This tutorial will describe how HTML5 sprite animations work. We will go action by step through the process of developing a sprite animation. At the end of the this article we will use the animation we developed in a simple HTML5 game.
The example code is based off the video game advancement structure: BlocksJS. The complete game framework with extra functions can be downloaded from BlocksJS on GitHub. The source code for the examples in the article is offered at the end.
What is a Sprite Animation?
Two dimensional frame-based animation can be attained on HTML5 canvas by rendering an area of a single image on a given interval. The following 5 frame animation is rendered on a HTML5 canvas at one frame per 2nd (1 fps).
drawImage approach of the canvas context we can change the source position to just draw a cropped portion of one image called a “sprite sheet”.
What is a Sprite Sheet?
HTML5 canvas animation sprite sheets are fundamentally the very same as CSS sprite sheets. A sprite sheet includes muliple frames in one image. The following sprite sheet has 10 frames. The width of the image is 460 pixels. Therefore the frame width is
Now Let’s Produce a Sprite Animation
Let’s start by filling the sprite sheet image for the coin animation. Create a new
Image item and then set its
src property to the filename of the image which will fill the image.
Next we specify the sprite things so we can create one (or more later). Invoking the object will simply return an item with three public properties.
Grab access to the canvas element utilizing
getElementById and after that set its measurements. We will require the canvas’s context to draw to later on.
Now we can produce a sprite things which we will call
coin. Utilizing the
alternatives specification we set residential or commercial properties of the object which will specify: the context of the canvas on which the sprite will be drawn, the sprite measurements, and the sprite sheet image.
The secret to developing sprites from one image is that the context’s
drawImage technique permits us to render a cropped area of the source image to the canvas.
context.drawImage(img, sx, sy, sw, sh, dx, dy, dw, dh)
||Source image object||Sprite sheet|
||Source x||Frame index amount of times width|
||Source width||Frame width|
||Source height||Frame height|
||Location width||Frame width|
||Destination height||Frame height|
We will use the
drawImage method in our sprite’s
render method to draw one frame at a time.
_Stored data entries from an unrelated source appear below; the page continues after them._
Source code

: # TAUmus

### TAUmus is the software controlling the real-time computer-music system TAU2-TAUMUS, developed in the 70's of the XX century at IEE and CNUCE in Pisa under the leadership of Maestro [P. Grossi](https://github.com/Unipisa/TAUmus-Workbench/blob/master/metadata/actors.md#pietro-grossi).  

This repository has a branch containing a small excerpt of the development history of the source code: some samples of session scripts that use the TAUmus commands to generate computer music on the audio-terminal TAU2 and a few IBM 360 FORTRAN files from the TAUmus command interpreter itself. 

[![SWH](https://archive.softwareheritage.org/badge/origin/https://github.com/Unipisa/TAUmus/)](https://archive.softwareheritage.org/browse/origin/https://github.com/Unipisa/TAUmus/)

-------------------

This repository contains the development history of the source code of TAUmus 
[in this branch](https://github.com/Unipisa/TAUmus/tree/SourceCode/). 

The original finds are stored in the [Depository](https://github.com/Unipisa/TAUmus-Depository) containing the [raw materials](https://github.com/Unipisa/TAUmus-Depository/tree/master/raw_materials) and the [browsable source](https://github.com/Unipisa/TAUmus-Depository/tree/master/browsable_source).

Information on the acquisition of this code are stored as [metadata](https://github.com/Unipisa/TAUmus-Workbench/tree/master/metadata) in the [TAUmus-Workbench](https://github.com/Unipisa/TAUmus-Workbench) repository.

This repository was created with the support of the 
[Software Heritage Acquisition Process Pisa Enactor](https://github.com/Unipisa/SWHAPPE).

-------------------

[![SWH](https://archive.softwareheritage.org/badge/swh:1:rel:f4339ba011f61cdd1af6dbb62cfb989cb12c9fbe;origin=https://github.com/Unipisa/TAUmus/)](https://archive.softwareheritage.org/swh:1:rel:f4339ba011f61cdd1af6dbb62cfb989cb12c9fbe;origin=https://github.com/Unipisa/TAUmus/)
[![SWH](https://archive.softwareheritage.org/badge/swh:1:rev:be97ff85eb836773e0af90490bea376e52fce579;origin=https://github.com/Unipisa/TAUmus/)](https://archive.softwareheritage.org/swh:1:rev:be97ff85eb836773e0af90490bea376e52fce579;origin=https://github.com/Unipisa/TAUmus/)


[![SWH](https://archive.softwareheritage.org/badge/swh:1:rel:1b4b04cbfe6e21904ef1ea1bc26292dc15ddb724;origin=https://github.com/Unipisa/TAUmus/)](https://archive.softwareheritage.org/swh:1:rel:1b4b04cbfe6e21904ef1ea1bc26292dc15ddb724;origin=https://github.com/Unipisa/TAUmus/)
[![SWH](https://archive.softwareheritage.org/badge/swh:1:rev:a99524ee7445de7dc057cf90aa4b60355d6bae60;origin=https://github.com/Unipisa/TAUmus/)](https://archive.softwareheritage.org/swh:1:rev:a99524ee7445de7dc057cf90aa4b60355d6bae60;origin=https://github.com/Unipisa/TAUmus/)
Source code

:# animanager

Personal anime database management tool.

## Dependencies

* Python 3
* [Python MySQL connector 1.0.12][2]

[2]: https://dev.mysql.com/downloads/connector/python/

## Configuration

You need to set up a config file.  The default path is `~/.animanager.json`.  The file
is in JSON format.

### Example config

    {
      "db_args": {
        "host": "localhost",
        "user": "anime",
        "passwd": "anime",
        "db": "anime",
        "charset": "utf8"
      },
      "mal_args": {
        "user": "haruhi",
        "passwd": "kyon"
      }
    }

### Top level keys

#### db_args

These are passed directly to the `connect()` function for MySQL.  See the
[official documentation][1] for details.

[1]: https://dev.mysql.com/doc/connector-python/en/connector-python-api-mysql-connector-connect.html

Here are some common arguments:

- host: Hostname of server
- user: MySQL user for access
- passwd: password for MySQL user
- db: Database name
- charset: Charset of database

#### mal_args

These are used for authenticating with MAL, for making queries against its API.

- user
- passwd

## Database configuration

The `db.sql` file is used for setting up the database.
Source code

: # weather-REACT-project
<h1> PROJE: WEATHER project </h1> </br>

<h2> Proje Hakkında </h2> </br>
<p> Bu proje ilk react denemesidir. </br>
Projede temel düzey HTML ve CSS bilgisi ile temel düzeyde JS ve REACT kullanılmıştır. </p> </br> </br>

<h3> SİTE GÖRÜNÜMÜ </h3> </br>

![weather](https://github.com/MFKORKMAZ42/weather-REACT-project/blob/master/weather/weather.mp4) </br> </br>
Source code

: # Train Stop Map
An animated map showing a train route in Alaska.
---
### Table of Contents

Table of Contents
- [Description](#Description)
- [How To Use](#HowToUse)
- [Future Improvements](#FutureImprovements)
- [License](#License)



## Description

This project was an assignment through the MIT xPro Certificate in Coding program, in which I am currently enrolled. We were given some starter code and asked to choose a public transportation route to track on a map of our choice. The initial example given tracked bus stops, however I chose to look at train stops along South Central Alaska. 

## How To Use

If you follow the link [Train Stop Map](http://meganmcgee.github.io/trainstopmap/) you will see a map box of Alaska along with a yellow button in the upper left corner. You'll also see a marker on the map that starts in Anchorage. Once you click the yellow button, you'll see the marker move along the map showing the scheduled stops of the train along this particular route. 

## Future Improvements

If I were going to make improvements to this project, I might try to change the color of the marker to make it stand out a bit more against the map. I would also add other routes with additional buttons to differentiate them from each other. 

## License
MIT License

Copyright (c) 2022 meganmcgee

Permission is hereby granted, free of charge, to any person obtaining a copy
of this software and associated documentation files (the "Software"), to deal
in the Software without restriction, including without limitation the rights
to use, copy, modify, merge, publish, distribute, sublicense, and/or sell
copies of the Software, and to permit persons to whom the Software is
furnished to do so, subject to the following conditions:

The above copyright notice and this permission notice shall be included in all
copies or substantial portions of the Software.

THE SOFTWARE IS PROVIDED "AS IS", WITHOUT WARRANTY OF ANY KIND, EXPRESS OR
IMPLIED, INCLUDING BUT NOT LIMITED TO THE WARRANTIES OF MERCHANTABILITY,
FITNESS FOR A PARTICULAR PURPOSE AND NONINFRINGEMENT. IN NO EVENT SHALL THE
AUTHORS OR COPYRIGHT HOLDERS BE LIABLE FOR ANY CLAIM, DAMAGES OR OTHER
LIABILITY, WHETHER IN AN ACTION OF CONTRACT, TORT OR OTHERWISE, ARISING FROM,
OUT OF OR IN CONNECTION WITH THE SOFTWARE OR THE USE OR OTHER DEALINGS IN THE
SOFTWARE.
Time to draw to the canvas. The
sprite function will need a render method that conjures up the
drawImage method on the canvas’ context. The criteria specify the source image and the bounding rectangle dimensions and position of the source sprite sheet and the destination canvas context.
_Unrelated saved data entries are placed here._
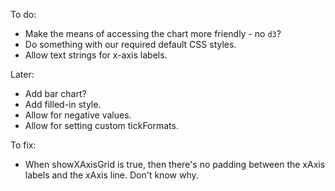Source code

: 

To do:

* Make the means of accessing the chart more friendly - no `d3`?
* Do something with our required default CSS styles.
* Allow text strings for x-axis labels.

Later:

* Add bar chart?
* Add filled-in style.
* Allow for negative values.
* Allow for setting custom tickFormats.


To fix:

* When showXAxisGrid is true, then there's no padding between the xAxis labels and the xAxis line. Don't know why.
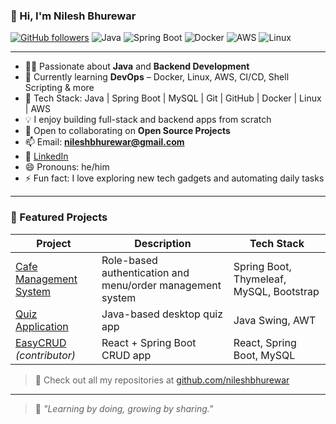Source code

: ### 👋 Hi, I'm Nilesh Bhurewar

[![GitHub followers](https://img.shields.io/github/followers/nileshbhurewar?label=Followers&style=social)](https://github.com/nileshbhurewar)
![Java](https://img.shields.io/badge/Java-007396?style=flat&logo=java&logoColor=white)
![Spring Boot](https://img.shields.io/badge/Spring%20Boot-6DB33F?style=flat&logo=spring-boot&logoColor=white)
![Docker](https://img.shields.io/badge/Docker-2496ED?style=flat&logo=docker&logoColor=white)
![AWS](https://img.shields.io/badge/AWS-FF9900?style=flat&logo=amazonaws&logoColor=white)
![Linux](https://img.shields.io/badge/Linux-FCC624?style=flat&logo=linux&logoColor=black)

---

- 👨‍💻 Passionate about **Java** and **Backend Development**
- 🌱 Currently learning **DevOps** – Docker, Linux, AWS, CI/CD, Shell Scripting & more
- 🔧 Tech Stack: Java | Spring Boot | MySQL | Git | GitHub | Docker | Linux | AWS
- 💡 I enjoy building full-stack and backend apps from scratch
- 💞️ Open to collaborating on **Open Source Projects**
- 📫 Email: **nileshbhurewar@gmail.com**
- 🔗 [LinkedIn](https://www.linkedin.com/in/nilesh-rajesh-bhurewar/)
- 😄 Pronouns: he/him
- ⚡ Fun fact: I love exploring new tech gadgets and automating daily tasks

---

### 💼 Featured Projects

| Project | Description | Tech Stack |
|--------|-------------|------------|
| [Cafe Management System](https://github.com/nileshbhurewar/cafe_management_system) | Role-based authentication and menu/order management system | Spring Boot, Thymeleaf, MySQL, Bootstrap |
| [Quiz Application](https://github.com/nileshbhurewar/quiz_application_java) | Java-based desktop quiz app | Java Swing, AWT |
| [EasyCRUD](https://github.com/Rohit-1920/EasyCRUD) *(contributor)* | React + Spring Boot CRUD app | React, Spring Boot, MySQL |

> 🔗 Check out all my repositories at [github.com/nileshbhurewar](https://github.com/nileshbhurewar)

---

> 📌 *"Learning by doing, growing by sharing."*

<!---
nileshbhurewar/nileshbhurewar is a ✨ special ✨ repository because its `README.md` (this file) appears on your GitHub profile.
You can click the Preview link to take a look at your changes.
--->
Oh, and call the render method.
We have drawn the coin, but where is the animation?
We require a technique so we can update the position of the sprite sheet’s bound rectangular shape. Let’s call it …
update. We require likewise need to keep track of where the animation is so let’s create some homes:
We could just increment the frame index whenever we call the upgrade method, however when running a video game at 60 frames per second we might desire the animation to run at a slower fps. Tracking the ticks let’s use delay the animation speed. We might run the sprite animation at 15 fps by setting the
ticksPerFrame to 4 on game loop running at 60 fps.
Each time the upgrade technique is called, the tick count is incremented. If the tick count reaches the ticks per frame the frame index increments the tick count resets to zero.
render technique can now move the bounding rectangular shape of the source sprite sheet based upon the frame index to be shown by changing the sprite width with the frame width:
that.width is changed with
This works until the frame index is higher than the variety of frames. We require a new property
numberOfFrames and a conditional to neglect out of range values.
We want our coin to keep spinning after the first go around. We will require a new
loop residential or commercial property and a conditional which resets the frame index and tick count if the last frame.
Wait! Without a loop the upgrade will only run when. We require to run the upgrade on a loop …
requestAnimationFrame (See Paul Irish’s post for a requestAnimationFrame polyfill for support in older internet browsers) to upgrade and render the sprite at the exact same rate that the web browser repaints.
Close, however something is not quite right.
clearRect approach allows us to clear an area of the destination canvas between animation frames.
context.clearRect(x, y, width, height)
||Clear rectangle x position|
||Clear rectangle y position|
||Clear rectangle width|
||Clear rectangle height|
Clearing the canvas between frames provides us our complete sprite animation.
Sprite Animation Demonstration
Coin Tap Game
Now that we have actually learned how to develop a sprite animation on HTML5 canvas we can use the video game loop and animation to produce a video game. Let’s keep the game simple: tap a coin to get points.
To create our game we need to add a number of occasion listeners for desktop (
mousedown) and mobile (
touchstart) and then utilize a basic circle accident detection to identify if the coin is tapped. If a coin is hit we eliminate the coin and create a new one leading to a score based upon the coin size. When developing new coins the size and speed of spin are randomized.
We are drawing more than one sprite on the canvas now, so rather of clearing the canvas when we render a sprite we need to we need to clear the canvas at the starting the game loop. If we didn’t we would clear the all the previous sprites.
With these updates we can create our Coin Tap Video game; let’s offer it a shot!